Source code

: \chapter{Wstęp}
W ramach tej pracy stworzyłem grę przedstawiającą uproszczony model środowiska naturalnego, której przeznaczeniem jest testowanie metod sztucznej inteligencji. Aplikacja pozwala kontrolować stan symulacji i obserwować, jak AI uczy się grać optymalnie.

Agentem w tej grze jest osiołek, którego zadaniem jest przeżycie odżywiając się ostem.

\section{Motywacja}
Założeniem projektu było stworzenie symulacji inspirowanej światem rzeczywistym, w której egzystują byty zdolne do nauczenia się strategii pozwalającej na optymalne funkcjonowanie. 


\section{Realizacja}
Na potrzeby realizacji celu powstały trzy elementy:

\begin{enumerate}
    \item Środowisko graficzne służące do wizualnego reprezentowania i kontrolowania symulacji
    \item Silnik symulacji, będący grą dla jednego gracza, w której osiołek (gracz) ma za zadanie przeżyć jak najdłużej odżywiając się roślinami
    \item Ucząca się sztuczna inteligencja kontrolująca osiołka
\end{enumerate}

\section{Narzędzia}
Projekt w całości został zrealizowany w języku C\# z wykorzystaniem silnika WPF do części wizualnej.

■ ■ ■ ■

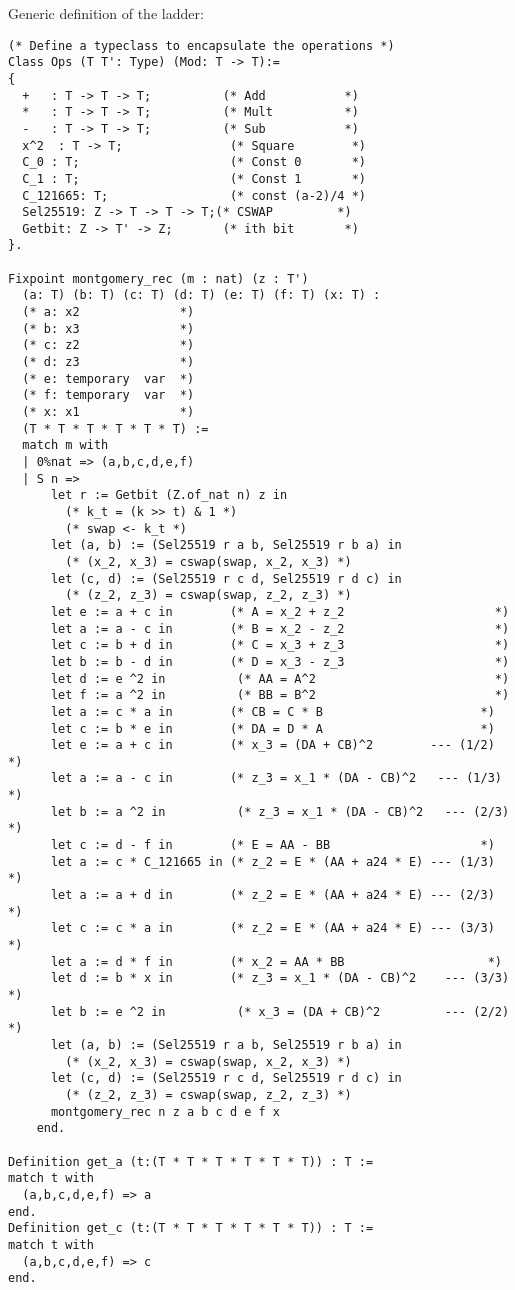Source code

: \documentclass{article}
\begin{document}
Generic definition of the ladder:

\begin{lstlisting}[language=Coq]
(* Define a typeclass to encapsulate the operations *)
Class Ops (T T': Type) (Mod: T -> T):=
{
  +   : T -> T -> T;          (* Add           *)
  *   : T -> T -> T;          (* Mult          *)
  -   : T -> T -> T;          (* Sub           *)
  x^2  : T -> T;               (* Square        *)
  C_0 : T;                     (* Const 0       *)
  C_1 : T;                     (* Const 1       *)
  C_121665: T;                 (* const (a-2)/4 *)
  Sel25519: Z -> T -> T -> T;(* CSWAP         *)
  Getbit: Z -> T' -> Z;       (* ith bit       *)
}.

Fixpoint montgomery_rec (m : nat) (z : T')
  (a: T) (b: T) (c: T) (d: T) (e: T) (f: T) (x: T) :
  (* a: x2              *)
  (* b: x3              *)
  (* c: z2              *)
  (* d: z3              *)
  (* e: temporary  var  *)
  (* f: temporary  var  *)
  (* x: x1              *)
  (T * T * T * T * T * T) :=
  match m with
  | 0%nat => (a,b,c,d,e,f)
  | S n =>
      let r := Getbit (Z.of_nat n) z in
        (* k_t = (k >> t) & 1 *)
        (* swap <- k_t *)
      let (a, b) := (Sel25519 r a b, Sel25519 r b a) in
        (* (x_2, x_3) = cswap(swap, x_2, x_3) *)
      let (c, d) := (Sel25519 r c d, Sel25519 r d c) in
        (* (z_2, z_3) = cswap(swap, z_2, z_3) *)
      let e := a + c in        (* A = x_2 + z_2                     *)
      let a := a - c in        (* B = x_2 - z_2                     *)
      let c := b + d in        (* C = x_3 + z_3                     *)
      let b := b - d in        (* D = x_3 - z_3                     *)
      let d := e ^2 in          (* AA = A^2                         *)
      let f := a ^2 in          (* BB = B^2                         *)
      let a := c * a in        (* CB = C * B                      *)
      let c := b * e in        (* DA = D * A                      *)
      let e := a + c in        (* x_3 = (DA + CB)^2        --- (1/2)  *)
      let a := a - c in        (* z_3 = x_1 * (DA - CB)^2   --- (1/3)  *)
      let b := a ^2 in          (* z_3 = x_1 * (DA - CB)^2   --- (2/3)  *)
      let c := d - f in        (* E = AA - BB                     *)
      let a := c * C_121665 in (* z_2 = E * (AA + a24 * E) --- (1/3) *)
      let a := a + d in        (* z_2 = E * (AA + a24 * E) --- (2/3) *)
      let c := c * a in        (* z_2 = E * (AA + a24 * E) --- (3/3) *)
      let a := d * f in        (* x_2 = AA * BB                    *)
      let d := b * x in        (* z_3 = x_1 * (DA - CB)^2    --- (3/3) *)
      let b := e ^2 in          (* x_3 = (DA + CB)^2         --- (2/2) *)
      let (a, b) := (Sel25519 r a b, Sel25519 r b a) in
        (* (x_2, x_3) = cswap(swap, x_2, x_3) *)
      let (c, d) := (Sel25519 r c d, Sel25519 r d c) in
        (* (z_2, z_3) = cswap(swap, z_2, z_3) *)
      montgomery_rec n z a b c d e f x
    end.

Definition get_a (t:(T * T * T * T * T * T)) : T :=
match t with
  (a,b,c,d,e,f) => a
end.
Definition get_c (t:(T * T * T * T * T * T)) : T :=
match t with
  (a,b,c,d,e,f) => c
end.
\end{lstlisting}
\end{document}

■ ■ ■ ■

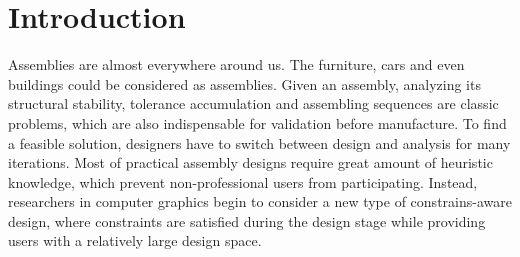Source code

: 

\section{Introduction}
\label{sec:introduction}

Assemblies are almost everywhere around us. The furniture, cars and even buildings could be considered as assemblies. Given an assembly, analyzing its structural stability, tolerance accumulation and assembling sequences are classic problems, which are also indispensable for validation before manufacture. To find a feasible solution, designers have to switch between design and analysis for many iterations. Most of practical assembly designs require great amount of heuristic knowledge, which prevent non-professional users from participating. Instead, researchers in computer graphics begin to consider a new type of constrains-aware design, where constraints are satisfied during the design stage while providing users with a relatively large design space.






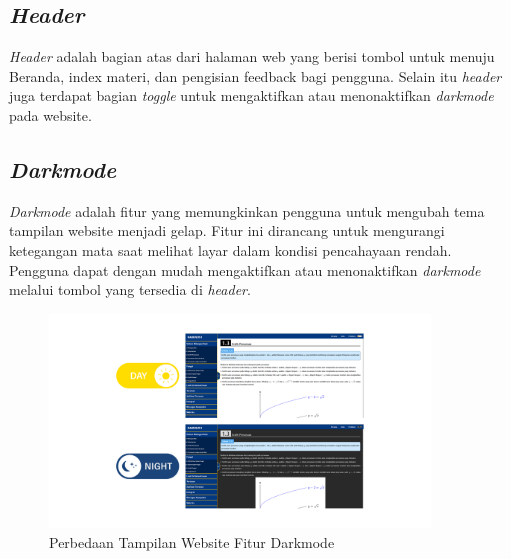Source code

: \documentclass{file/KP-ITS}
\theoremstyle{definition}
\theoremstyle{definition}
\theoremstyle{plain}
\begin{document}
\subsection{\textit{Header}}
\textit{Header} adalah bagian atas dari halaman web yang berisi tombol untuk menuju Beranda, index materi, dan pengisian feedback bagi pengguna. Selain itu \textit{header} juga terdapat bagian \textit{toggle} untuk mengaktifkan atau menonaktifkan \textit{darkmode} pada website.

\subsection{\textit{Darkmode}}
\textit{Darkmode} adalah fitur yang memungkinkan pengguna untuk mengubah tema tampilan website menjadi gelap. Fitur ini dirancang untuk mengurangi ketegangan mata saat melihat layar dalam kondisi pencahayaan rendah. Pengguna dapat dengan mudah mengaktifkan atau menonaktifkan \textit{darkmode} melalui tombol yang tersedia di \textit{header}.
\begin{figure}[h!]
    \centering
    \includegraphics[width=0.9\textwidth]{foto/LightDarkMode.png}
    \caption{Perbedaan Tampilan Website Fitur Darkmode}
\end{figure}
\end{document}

■ ■ ■ ■

TASK BRIEF: List every line above containing the word "mengaktifkan".

SOLUTION TO THIS PROBLEM:
\textit{Header} adalah bagian atas dari halaman web yang berisi tombol untuk menuju Beranda, index materi, dan pengisian feedback bagi pengguna. Selain itu \textit{header} juga terdapat bagian \textit{toggle} untuk mengaktifkan atau menonaktifkan \textit{darkmode} pada website.
\textit{Darkmode} adalah fitur yang memungkinkan pengguna untuk mengubah tema tampilan website menjadi gelap. Fitur ini dirancang untuk mengurangi ketegangan mata saat melihat layar dalam kondisi pencahayaan rendah. Pengguna dapat dengan mudah mengaktifkan atau menonaktifkan \textit{darkmode} melalui tombol yang tersedia di \textit{header}.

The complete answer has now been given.